(Beginning of EXERCISE MATERIALS)
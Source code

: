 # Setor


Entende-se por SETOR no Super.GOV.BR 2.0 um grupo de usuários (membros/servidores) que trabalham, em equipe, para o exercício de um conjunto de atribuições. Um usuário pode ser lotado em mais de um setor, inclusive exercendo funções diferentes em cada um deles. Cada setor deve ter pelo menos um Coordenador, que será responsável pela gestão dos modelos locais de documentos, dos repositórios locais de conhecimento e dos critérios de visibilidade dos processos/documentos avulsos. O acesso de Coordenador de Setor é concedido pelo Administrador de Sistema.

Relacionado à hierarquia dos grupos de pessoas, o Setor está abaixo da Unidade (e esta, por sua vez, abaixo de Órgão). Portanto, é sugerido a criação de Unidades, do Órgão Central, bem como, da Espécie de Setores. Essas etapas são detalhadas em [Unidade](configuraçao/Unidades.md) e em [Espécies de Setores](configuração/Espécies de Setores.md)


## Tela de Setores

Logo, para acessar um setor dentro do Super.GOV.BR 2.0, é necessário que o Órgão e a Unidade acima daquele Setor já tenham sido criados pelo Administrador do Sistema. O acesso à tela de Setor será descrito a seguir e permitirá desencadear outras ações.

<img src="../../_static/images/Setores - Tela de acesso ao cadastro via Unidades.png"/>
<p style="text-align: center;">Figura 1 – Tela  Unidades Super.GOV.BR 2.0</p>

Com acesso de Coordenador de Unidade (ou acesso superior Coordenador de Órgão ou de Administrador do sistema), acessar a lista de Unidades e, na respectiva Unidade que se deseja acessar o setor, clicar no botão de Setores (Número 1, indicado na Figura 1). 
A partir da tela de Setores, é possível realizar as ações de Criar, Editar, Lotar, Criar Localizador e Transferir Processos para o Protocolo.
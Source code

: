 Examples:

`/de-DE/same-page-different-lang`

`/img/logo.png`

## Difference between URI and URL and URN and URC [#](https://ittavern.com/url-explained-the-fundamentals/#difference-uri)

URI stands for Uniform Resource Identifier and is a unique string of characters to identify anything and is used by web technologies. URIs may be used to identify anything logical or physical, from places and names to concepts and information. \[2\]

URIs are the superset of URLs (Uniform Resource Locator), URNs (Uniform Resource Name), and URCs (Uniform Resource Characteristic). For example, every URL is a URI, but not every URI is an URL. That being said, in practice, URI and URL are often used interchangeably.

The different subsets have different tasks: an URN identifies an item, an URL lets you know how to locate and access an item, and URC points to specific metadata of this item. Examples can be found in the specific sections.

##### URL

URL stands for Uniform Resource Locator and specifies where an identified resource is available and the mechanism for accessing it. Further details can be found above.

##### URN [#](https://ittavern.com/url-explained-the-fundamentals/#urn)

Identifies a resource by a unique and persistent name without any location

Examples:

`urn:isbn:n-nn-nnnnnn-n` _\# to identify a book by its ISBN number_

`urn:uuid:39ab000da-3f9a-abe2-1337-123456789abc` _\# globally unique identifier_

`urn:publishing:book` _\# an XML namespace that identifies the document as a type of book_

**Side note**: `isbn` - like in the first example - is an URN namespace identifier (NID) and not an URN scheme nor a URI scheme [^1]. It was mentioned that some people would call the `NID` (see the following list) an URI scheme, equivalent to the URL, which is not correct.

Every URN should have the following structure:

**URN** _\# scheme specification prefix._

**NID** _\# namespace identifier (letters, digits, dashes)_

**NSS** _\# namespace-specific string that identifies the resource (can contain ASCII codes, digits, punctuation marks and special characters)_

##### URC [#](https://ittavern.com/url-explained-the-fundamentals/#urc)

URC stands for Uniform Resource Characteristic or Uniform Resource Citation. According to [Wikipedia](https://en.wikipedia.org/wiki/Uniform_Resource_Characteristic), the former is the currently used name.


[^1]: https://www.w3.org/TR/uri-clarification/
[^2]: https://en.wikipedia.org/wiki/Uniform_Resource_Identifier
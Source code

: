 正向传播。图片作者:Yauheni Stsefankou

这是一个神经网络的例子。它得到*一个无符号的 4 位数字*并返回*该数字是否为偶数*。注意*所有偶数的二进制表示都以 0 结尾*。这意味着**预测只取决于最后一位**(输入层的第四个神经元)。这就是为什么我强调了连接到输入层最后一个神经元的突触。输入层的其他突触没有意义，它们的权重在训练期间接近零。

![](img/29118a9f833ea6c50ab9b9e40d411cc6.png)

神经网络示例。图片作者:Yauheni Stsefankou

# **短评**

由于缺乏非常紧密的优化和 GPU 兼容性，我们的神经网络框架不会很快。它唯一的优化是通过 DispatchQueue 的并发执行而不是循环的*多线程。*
(End of EXERCISE MATERIALS)
REQUIREMENT: Search the material above for the word "Examples", and return each line that holds it.

ANSWER SPACE:
: Examples:
The different subsets have different tasks: an URN identifies an item, an URL lets you know how to locate and access an item, and URC points to specific metadata of this item. Examples can be found in the specific sections.
Examples:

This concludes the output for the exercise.